(Source texts of formatted documents)

____

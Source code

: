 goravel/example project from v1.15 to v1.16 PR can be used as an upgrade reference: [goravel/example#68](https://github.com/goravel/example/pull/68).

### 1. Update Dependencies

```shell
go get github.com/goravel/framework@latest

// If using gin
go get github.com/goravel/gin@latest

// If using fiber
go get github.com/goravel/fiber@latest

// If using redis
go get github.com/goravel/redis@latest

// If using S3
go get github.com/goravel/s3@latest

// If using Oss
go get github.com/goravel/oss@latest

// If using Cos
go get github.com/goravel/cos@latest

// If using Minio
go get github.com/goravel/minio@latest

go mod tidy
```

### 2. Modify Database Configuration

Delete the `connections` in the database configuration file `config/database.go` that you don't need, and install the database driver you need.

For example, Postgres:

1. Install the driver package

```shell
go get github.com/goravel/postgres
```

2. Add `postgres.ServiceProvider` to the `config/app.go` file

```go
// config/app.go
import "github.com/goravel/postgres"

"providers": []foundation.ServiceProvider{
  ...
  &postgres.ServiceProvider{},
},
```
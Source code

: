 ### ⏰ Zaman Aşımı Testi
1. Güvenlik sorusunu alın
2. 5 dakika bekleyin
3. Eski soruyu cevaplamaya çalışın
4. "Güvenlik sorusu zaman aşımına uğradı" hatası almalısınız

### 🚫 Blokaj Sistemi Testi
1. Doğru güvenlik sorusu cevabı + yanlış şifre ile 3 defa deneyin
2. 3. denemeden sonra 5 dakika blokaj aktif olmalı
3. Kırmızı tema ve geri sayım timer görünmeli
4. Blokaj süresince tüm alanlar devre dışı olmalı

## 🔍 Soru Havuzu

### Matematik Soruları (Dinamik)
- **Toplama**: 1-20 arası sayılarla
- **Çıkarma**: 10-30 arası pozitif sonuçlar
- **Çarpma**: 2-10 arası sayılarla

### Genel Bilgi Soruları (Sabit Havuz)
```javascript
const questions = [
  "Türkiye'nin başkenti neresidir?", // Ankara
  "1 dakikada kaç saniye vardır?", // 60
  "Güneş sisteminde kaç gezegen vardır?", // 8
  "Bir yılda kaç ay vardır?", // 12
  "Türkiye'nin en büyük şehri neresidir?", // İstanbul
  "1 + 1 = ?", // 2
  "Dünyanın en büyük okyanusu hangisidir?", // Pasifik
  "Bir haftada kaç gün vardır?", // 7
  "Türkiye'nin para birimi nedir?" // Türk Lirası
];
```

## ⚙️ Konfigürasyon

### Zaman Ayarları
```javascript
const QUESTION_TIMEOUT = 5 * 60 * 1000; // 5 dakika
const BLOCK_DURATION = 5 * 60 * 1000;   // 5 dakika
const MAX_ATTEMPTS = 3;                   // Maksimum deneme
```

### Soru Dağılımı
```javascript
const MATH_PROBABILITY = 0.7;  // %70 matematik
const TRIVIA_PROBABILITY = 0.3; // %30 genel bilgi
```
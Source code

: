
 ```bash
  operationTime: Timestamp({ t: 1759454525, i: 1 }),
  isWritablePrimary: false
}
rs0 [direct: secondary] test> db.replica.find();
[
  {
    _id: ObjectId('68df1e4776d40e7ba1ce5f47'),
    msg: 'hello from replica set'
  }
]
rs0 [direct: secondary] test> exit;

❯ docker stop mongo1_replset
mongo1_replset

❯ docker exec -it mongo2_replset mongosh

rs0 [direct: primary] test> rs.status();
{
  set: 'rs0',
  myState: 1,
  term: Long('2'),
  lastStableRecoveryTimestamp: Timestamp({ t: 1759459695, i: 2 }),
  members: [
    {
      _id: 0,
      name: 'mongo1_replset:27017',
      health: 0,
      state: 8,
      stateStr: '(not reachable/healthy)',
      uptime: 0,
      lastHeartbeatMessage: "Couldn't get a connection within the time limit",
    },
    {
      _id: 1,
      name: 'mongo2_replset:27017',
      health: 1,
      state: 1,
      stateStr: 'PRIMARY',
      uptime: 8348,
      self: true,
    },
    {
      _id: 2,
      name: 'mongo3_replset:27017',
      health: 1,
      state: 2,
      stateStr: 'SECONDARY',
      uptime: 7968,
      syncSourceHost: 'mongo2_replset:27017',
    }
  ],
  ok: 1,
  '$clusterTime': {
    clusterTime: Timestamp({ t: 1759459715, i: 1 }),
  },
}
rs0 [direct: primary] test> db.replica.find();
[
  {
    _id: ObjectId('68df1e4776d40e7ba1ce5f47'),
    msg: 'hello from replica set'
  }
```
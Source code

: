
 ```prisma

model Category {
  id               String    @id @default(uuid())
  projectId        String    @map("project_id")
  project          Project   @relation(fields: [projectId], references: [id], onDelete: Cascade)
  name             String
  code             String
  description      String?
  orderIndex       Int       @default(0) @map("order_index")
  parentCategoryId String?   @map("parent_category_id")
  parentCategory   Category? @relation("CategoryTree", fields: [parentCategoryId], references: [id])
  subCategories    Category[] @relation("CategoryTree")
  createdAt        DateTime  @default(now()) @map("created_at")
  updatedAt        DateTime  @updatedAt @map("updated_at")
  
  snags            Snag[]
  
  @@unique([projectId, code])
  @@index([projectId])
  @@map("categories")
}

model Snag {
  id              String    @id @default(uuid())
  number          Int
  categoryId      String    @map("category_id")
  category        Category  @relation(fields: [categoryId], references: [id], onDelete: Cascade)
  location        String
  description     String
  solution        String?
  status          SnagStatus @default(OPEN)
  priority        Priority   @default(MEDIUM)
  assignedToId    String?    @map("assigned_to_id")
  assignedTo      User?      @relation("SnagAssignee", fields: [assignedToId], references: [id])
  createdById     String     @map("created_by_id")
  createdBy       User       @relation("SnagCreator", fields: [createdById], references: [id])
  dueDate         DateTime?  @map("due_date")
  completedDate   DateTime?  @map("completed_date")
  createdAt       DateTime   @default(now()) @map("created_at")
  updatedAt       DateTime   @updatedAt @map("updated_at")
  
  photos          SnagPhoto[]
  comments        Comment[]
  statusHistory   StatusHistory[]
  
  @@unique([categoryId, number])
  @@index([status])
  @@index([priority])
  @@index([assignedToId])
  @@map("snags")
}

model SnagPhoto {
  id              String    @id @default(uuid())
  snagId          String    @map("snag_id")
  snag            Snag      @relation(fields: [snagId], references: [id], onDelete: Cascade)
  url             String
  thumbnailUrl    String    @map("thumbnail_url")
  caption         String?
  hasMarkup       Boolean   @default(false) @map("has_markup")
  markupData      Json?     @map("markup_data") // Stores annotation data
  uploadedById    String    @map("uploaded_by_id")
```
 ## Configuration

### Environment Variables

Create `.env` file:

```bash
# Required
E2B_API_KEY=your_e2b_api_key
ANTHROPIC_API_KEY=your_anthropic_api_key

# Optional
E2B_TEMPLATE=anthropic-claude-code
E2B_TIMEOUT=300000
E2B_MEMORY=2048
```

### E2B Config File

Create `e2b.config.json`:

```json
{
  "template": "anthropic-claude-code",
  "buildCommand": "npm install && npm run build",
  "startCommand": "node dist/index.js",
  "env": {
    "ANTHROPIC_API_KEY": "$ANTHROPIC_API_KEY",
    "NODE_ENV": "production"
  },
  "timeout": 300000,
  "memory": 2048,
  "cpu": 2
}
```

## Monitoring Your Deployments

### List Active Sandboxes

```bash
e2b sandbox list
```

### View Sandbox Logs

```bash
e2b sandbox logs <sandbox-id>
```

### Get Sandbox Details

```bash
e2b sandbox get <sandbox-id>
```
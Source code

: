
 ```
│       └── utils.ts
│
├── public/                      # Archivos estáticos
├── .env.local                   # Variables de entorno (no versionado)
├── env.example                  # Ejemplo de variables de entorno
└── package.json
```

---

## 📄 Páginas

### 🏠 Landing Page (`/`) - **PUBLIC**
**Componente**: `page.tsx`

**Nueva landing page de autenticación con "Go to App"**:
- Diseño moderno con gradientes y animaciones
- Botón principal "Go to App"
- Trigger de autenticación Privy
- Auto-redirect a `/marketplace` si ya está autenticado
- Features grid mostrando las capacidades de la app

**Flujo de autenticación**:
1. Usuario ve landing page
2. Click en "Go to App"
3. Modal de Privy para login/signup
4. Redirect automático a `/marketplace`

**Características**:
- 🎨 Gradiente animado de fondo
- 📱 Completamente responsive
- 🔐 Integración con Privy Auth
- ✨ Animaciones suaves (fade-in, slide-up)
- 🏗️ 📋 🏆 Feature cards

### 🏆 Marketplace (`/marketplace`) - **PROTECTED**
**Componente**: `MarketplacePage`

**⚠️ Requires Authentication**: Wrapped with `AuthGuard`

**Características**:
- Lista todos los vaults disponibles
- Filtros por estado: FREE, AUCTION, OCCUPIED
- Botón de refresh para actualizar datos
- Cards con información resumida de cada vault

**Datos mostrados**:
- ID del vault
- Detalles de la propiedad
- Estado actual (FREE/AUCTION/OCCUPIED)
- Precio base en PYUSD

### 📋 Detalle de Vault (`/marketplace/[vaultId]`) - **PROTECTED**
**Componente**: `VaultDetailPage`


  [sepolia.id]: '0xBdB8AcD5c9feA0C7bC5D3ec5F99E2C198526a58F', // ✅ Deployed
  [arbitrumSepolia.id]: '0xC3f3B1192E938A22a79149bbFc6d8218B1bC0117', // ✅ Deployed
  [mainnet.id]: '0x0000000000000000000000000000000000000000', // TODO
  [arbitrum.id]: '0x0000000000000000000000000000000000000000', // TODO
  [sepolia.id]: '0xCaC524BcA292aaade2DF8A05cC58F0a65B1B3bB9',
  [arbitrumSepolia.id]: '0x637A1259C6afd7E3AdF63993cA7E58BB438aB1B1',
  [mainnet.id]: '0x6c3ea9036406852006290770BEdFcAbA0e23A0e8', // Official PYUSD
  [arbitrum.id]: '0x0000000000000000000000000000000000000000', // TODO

____

From the line containing "[mainnet.id]: '0x0000000000000000000000000000000000000000', //" down to the final line of the data, write out every line exactly; both the first and last of these belong in your answer, and nothing else does.

--- Solution ---
  [mainnet.id]: '0x0000000000000000000000000000000000000000', // TODO
  [arbitrum.id]: '0x0000000000000000000000000000000000000000', // TODO
  [sepolia.id]: '0xCaC524BcA292aaade2DF8A05cC58F0a65B1B3bB9',
  [arbitrumSepolia.id]: '0x637A1259C6afd7E3AdF63993cA7E58BB438aB1B1',
  [mainnet.id]: '0x6c3ea9036406852006290770BEdFcAbA0e23A0e8', // Official PYUSD
  [arbitrum.id]: '0x0000000000000000000000000000000000000000', // TODO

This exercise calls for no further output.